[[ THE RECORDS, beginning ]]
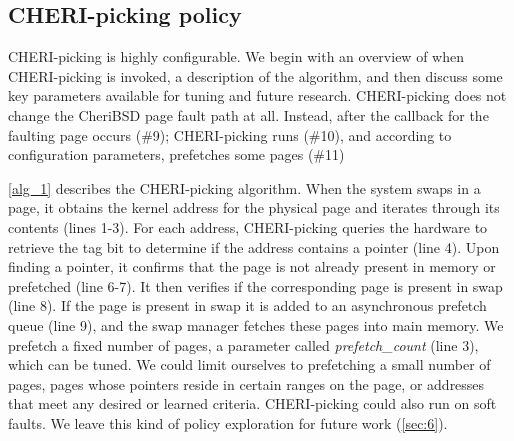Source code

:\subsection{CHERI-picking policy} 
\label{sec:DI_CP_Policy}
CHERI-picking is highly configurable. We begin with an overview of when CHERI-picking is invoked, a description of the algorithm, and then discuss some key parameters available for tuning and future research. 
CHERI-picking does not change the CheriBSD page fault path at all.
Instead, after the callback for the faulting page occurs (\#9); CHERI-picking runs (\#10),
and according to configuration parameters, prefetches some pages (\#11)




\autoref{alg_1} describes the CHERI-picking algorithm. When the system swaps in a page, it obtains the kernel address for the physical page and iterates through its contents (lines 1-3). 
For each address, CHERI-picking queries the hardware to retrieve the tag bit to determine if the address contains a pointer (line 4). 
Upon finding a pointer, it confirms that the page is not already present in memory or prefetched (line 6-7). 
It then verifies if the corresponding page is present in swap (line 8). 
If the page is present in swap it is added to an asynchronous prefetch queue (line 9), and the swap manager fetches these pages into main memory. We prefetch a fixed number of pages, a parameter called \textit{prefetch\_count} (line 3), which can be tuned. We could limit ourselves to prefetching a small number of pages, pages whose pointers reside in certain ranges on the page, or addresses that meet any desired or learned criteria. CHERI-picking could also run on soft faults. We leave this kind of policy exploration for future work (\autoref{sec:6}).


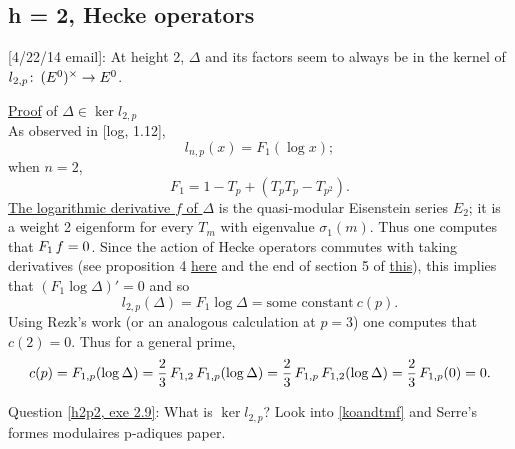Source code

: \documentclass{rs}
\theoremstyle{definition}
\theoremstyle{remark}
\def\co{\colon\thinspace}
\numberwithin{equation}{section}
\numberwithin{thm}{section}
\begin{document}
\subsection{h = 2, Hecke operators}

[4/22/14 email]: At height 2, $\Delta$ and its factors seem to always be in the kernel of $l_{2,p} \co (E^0)^\times \to E^0$.  

\underline{Proof} of $\Delta \in \ker l_{2,p}$ \\
As observed in [log, 1.12], 
\[
 l_{n,p}(x) = F_1(\log x); 
\]
when $n = 2$, 
\[
 F_1 = 1 - T_p + (T_p T_p - T_{p^2}).  
\]
\href{http://galoisrepresentations.wordpress.com/2012/10/26/jacobi-by-pure-thought/}{The logarithmic derivative $f$ of $\Delta$} 
is the quasi-modular Eisenstein series $E_2$; 
it is a weight 2 eigenform for every $T_m$ with eigenvalue $\sigma_1(m)$.  
Thus one computes that $F_1 \thinspace f = 0$.  
Since the action of Hecke operators commutes with taking derivatives 
(see proposition 4 \href{http://arxiv.org/abs/math/0610861}{here} and the end of section 5 of \href{http://arxiv.org/abs/1205.2408}{this}), 
this implies that $(F_1 \log \Delta)' = 0$ and so 
\[
 l_{2,p}(\Delta) = F_1 \log \Delta = \text{some constant}~ c(p).  
\]
Using Rezk's work (or an analogous calculation at $p = 3$) one computes that $c(2) = 0$.  
Thus for a general prime, 
\[
 c(p) = F_{1,p}(\log \Delta) = \frac{2}{3} \thinspace F_{1,2} \thinspace F_{1,p}(\log \Delta) 
 = \frac{2}{3} \thinspace F_{1,p} \thinspace F_{1,2}(\log \Delta) 
 = \frac{2}{3} \thinspace F_{1,p}(0) = 0.  
\]

% 

Question \href{http://arxiv.org/abs/0812.1320}{[h2p2, exe 2.9]}: What is $\ker l_{2,p}$?  
Look into \href{http://www.math.uiuc.edu/~mando/papers/koandtmf.pdf}{[koandtmf]} and Serre's formes modulaires p-adiques paper.  \\%
\end{document}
[[ THE RECORDS, end ]]
* **TASK DETAILS**: Write out each entry again exactly, and skip the pictures.

* **SOLUTION TO THE PROBLEM**:
Source code

:\subsection{CHERI-picking policy} 
\label{sec:DI_CP_Policy}
CHERI-picking is highly configurable. We begin with an overview of when CHERI-picking is invoked, a description of the algorithm, and then discuss some key parameters available for tuning and future research. 
CHERI-picking does not change the CheriBSD page fault path at all.
Instead, after the callback for the faulting page occurs (\#9); CHERI-picking runs (\#10),
and according to configuration parameters, prefetches some pages (\#11)




\autoref{alg_1} describes the CHERI-picking algorithm. When the system swaps in a page, it obtains the kernel address for the physical page and iterates through its contents (lines 1-3). 
For each address, CHERI-picking queries the hardware to retrieve the tag bit to determine if the address contains a pointer (line 4). 
Upon finding a pointer, it confirms that the page is not already present in memory or prefetched (line 6-7). 
It then verifies if the corresponding page is present in swap (line 8). 
If the page is present in swap it is added to an asynchronous prefetch queue (line 9), and the swap manager fetches these pages into main memory. We prefetch a fixed number of pages, a parameter called \textit{prefetch\_count} (line 3), which can be tuned. We could limit ourselves to prefetching a small number of pages, pages whose pointers reside in certain ranges on the page, or addresses that meet any desired or learned criteria. CHERI-picking could also run on soft faults. We leave this kind of policy exploration for future work (\autoref{sec:6}).


Source code

: \documentclass{rs}
\theoremstyle{definition}
\theoremstyle{remark}
\def\co{\colon\thinspace}
\numberwithin{equation}{section}
\numberwithin{thm}{section}
\begin{document}
\subsection{h = 2, Hecke operators}

[4/22/14 email]: At height 2, $\Delta$ and its factors seem to always be in the kernel of $l_{2,p} \co (E^0)^\times \to E^0$.  

\underline{Proof} of $\Delta \in \ker l_{2,p}$ \\
As observed in [log, 1.12], 
\[
 l_{n,p}(x) = F_1(\log x); 
\]
when $n = 2$, 
\[
 F_1 = 1 - T_p + (T_p T_p - T_{p^2}).  
\]
\href{http://galoisrepresentations.wordpress.com/2012/10/26/jacobi-by-pure-thought/}{The logarithmic derivative $f$ of $\Delta$} 
is the quasi-modular Eisenstein series $E_2$; 
it is a weight 2 eigenform for every $T_m$ with eigenvalue $\sigma_1(m)$.  
Thus one computes that $F_1 \thinspace f = 0$.  
Since the action of Hecke operators commutes with taking derivatives 
(see proposition 4 \href{http://arxiv.org/abs/math/0610861}{here} and the end of section 5 of \href{http://arxiv.org/abs/1205.2408}{this}), 
this implies that $(F_1 \log \Delta)' = 0$ and so 
\[
 l_{2,p}(\Delta) = F_1 \log \Delta = \text{some constant}~ c(p).  
\]
Using Rezk's work (or an analogous calculation at $p = 3$) one computes that $c(2) = 0$.  
Thus for a general prime, 
\[
 c(p) = F_{1,p}(\log \Delta) = \frac{2}{3} \thinspace F_{1,2} \thinspace F_{1,p}(\log \Delta) 
 = \frac{2}{3} \thinspace F_{1,p} \thinspace F_{1,2}(\log \Delta) 
 = \frac{2}{3} \thinspace F_{1,p}(0) = 0.  
\]

% 

Question \href{http://arxiv.org/abs/0812.1320}{[h2p2, exe 2.9]}: What is $\ker l_{2,p}$?  
Look into \href{http://www.math.uiuc.edu/~mando/papers/koandtmf.pdf}{[koandtmf]} and Serre's formes modulaires p-adiques paper.  \\%
\end{document}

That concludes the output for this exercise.